Problem description: Some lines in the entries contain the word "robust". Copy all of them.

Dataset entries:
========

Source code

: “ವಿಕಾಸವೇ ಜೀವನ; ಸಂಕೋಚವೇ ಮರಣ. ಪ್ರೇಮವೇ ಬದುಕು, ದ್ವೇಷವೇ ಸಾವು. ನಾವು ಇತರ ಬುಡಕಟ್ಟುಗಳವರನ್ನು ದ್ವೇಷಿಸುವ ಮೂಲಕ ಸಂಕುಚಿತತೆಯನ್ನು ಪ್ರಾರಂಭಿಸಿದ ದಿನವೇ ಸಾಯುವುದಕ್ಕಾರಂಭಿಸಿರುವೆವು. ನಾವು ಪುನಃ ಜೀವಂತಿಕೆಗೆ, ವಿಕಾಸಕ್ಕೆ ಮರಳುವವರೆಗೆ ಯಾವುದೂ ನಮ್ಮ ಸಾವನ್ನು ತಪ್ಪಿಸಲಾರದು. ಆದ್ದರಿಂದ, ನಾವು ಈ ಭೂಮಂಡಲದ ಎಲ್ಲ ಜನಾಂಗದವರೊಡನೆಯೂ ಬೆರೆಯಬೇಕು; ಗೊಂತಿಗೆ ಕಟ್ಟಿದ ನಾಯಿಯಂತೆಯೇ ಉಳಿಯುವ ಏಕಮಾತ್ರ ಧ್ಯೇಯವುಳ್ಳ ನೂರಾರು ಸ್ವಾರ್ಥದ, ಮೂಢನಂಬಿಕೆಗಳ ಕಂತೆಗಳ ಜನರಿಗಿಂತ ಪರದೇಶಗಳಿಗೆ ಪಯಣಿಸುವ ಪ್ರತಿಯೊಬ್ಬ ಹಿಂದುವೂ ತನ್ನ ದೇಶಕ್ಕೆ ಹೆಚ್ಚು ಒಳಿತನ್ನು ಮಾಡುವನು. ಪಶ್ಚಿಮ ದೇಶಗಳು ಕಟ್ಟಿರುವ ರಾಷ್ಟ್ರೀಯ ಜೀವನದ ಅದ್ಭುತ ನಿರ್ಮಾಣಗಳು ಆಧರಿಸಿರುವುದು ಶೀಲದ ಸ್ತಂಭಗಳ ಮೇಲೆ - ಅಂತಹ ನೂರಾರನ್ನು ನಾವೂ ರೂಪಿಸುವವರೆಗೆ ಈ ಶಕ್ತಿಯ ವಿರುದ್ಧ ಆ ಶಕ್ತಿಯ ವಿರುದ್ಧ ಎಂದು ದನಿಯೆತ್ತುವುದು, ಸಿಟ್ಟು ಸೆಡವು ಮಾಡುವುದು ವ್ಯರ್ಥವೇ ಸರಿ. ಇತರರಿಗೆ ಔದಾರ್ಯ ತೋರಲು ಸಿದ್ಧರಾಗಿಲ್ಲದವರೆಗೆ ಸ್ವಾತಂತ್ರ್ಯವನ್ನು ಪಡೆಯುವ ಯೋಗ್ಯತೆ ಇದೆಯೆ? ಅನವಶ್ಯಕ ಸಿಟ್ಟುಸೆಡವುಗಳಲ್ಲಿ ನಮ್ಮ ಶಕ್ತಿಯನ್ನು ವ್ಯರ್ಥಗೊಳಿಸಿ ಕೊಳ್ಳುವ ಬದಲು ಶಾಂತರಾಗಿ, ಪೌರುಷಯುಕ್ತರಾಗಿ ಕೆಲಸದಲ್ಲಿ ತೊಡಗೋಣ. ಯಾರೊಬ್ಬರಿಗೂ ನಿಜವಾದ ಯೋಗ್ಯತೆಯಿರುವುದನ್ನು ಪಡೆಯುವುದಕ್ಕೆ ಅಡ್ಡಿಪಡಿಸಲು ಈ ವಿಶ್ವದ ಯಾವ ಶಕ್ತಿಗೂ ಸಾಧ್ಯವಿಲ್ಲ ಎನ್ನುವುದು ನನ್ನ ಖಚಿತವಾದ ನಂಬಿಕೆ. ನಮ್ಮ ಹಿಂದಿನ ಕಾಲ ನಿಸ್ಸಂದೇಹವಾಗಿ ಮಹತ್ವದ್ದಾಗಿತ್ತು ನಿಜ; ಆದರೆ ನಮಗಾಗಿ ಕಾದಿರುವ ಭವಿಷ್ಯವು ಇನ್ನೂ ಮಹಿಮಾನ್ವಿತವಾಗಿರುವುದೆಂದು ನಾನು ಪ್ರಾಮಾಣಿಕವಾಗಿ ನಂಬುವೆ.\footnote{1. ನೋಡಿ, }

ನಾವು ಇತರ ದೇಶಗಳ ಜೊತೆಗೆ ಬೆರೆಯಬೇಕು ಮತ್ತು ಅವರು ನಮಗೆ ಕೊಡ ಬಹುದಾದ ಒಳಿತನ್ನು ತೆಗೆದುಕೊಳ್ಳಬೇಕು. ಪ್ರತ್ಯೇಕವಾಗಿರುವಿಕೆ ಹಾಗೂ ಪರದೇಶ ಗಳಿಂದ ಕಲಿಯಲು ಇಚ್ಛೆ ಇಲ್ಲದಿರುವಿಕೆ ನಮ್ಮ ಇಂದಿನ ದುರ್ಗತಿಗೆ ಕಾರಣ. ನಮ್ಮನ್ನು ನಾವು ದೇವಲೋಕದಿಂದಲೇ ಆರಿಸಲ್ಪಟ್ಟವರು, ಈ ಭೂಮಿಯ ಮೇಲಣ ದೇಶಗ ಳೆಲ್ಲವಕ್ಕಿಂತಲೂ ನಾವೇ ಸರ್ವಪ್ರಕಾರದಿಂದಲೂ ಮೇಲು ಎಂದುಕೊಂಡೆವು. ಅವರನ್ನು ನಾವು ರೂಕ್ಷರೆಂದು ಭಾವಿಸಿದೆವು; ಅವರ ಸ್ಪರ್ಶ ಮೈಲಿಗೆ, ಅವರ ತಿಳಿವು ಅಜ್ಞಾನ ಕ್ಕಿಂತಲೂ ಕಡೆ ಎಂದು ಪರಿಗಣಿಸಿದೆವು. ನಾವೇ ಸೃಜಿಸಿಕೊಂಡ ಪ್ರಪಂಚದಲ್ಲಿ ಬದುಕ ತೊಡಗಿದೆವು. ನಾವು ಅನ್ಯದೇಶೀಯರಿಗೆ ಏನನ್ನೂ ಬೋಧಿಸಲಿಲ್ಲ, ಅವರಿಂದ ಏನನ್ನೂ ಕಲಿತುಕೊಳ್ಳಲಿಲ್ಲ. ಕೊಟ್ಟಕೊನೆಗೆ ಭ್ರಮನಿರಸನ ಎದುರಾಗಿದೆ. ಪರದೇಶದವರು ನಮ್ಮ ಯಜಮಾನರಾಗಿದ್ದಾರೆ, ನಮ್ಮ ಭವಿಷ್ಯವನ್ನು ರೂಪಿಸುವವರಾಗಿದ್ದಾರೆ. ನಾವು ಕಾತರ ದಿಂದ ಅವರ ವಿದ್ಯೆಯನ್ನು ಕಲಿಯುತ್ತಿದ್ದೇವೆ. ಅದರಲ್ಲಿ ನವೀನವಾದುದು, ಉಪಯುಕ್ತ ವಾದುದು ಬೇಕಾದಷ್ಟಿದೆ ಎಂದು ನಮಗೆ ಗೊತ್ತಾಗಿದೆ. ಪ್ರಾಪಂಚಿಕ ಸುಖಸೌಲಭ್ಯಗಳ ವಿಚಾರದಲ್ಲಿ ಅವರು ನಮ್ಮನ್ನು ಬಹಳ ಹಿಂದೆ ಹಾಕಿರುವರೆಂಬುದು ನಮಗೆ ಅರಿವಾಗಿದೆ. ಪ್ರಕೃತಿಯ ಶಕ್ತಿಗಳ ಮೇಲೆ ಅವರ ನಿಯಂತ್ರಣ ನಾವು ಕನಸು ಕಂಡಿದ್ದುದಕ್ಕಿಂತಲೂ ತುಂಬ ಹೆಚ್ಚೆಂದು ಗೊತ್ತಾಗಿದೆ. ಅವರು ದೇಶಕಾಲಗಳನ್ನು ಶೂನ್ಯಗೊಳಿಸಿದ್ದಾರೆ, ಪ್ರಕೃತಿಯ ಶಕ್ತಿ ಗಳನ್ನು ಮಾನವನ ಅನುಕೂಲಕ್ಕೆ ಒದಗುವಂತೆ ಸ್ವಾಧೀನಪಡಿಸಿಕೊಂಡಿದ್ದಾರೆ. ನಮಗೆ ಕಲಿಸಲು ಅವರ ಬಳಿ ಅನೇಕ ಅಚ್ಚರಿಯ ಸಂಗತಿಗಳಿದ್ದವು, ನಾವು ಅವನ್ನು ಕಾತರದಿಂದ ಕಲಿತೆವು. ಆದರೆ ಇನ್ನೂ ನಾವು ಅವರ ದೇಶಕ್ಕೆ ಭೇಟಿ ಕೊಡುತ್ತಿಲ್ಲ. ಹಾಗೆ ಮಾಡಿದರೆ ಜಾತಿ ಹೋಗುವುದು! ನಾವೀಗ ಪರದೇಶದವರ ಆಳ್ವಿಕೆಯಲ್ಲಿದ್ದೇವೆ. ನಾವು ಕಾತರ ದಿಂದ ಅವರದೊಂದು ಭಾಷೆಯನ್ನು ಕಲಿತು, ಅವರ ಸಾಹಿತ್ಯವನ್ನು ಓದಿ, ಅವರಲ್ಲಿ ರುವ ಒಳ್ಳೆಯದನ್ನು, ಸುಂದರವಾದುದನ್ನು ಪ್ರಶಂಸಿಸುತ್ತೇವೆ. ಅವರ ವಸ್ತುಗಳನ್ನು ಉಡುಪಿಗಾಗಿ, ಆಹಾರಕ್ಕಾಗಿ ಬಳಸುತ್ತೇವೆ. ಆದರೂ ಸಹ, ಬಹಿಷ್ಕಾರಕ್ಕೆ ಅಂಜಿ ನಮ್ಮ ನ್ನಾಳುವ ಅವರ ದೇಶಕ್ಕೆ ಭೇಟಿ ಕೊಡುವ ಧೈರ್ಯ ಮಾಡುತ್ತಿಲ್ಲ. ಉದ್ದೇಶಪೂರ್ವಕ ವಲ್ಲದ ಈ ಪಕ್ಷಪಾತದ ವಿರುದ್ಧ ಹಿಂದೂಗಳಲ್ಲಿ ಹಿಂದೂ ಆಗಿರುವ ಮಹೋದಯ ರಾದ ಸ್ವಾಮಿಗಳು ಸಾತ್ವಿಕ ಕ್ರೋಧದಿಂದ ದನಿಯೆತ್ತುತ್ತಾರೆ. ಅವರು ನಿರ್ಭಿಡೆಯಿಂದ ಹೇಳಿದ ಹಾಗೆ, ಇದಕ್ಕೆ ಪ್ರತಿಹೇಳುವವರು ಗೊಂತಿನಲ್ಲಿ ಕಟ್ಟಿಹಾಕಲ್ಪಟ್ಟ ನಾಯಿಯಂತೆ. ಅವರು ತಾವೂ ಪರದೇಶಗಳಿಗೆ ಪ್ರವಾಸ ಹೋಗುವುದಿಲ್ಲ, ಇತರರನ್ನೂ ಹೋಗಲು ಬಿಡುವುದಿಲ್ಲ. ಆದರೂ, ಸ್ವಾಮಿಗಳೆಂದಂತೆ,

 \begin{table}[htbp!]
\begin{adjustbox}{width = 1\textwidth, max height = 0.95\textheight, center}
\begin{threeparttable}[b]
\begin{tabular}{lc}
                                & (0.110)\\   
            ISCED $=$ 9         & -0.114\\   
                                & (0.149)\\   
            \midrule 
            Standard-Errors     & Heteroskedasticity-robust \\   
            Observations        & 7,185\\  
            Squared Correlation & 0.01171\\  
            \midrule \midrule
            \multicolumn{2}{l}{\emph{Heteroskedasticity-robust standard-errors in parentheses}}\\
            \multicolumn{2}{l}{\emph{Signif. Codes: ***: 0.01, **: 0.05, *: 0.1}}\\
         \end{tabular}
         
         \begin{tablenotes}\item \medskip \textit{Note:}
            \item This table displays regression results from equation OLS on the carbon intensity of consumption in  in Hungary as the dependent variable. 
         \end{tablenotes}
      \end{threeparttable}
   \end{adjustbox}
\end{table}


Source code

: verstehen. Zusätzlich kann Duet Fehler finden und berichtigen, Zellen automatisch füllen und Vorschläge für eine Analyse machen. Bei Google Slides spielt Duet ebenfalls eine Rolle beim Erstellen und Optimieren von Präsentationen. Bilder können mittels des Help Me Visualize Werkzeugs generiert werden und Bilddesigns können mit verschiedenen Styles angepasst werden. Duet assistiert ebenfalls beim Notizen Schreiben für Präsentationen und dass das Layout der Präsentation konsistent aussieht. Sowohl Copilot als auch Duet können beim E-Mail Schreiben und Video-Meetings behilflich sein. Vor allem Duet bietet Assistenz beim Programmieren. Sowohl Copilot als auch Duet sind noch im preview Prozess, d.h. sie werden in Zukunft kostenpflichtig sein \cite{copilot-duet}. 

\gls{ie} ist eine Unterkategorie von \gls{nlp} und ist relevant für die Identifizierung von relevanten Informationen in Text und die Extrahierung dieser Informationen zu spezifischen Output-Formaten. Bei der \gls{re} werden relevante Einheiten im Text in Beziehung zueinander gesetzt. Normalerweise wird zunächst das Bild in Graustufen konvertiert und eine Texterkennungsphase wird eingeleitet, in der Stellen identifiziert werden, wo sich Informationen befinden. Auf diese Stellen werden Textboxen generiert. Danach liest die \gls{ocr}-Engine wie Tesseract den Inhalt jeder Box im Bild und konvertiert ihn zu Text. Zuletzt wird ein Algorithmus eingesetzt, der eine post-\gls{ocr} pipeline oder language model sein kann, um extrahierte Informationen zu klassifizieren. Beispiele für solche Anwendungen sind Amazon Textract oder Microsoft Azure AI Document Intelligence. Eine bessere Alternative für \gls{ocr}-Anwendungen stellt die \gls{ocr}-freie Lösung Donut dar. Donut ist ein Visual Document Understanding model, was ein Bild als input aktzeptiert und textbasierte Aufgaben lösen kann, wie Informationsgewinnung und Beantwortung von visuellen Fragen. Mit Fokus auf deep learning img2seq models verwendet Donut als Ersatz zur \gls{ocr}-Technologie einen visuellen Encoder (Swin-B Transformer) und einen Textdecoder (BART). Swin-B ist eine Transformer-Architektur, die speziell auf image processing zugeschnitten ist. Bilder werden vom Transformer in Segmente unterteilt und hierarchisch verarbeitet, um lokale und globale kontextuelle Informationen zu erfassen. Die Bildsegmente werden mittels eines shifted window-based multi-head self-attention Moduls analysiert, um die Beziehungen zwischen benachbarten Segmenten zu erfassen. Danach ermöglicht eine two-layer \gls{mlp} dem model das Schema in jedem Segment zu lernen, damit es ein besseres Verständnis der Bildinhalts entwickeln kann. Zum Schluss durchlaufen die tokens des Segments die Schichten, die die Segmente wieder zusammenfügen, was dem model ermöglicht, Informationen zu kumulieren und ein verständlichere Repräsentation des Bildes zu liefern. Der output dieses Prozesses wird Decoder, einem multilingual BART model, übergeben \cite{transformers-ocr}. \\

========

Task solution:
            Standard-Errors     & Heteroskedasticity-robust \\   
            \multicolumn{2}{l}{\emph{Heteroskedasticity-robust standard-errors in parentheses}}\\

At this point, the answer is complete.